It's always interesting to browse the minutes of old CLS board meetings. 262 years of mostly boredom interspersed with virulent fighting. Perhaps my favourite: a particularly heated record of one late 1950's meeting at which a trustee suggested smoking be allowed in the Main Reading Room.
As every television/film Eisenhower/Kennedy period piece has taught me, in the late 1950's, EVERYBODY smoked. Grandmothers, titans of industry, Blue Collar Joe, Presidents of the United States, newborn babies... from the offices of Sterling Price, to NASA's Mission Control, to the office of your very own doctor, everybody smoked.
But not at the Charleston Library Society. Thanks to the valiance (and vehemence) of trustee Mrs. I'on Rhett, it was not to be.
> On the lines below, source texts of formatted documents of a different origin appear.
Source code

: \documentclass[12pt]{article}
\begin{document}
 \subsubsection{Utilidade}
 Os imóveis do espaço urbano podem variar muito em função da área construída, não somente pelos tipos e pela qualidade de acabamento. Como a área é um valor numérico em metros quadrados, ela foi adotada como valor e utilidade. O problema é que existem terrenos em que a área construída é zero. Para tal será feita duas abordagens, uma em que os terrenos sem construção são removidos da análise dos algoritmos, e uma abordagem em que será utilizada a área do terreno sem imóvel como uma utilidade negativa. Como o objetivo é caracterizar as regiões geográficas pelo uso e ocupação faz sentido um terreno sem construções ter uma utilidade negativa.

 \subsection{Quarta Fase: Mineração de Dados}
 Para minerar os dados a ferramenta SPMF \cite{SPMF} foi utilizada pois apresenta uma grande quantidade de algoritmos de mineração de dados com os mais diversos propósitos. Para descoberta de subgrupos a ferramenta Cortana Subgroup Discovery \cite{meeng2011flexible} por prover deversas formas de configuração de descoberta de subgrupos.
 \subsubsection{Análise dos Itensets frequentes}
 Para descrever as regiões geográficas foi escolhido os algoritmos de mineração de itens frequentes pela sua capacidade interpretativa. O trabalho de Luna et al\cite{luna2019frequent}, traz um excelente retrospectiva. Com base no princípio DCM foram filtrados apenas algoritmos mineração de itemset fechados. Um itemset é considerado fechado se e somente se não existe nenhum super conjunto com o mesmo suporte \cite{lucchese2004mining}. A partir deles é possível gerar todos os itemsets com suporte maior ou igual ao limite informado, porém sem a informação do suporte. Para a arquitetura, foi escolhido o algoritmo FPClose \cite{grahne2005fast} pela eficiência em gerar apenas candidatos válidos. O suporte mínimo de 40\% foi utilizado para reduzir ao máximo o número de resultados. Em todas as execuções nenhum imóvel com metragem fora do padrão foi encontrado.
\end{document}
The motion went from near passage by acclimation, to a long, (one-sided) bargaining for "half the room" to "part of the room" to "one smoking chair", to the cold hell of being infinitely tabled. The anger and the yelling of the whole affair really does come right through all the stuffy, formal language of board meeting minutes...
So that's why, sixty years later, the Main Reading Room doesn't reek of cigarette smoke. Kudos, Mrs. Rhett.
Remember, smoking is not attractive. Except on Mad Men... then it's cool.
Another interesting thing from the minutes is the hours of operation the Library has held. While I've never seen a record of us being open on Sunday, the other 144 hours of the week have been fair game. Open at five, open at six, open at eleven in the morning; closed at three, closed at six, closed at nine at night... as customs evolved (and indoor lighting, and air conditioning, and the standard 9-5 business day came into existence), we've changed our hours of operation.
And as of tomorrow, we're doing it again. Every Wednesday through the end of cotillion season, the Library Society will remain open after 5:30 until 8:30. Circulation will remain open, through research services- i.e., trips to the vaults - will not be available. We hope you'll stop by and grab a book, have a cup of coffee, and enjoy the peace and quiet of the South's oldest cultural institution during our new "after work, during cotillion" hours.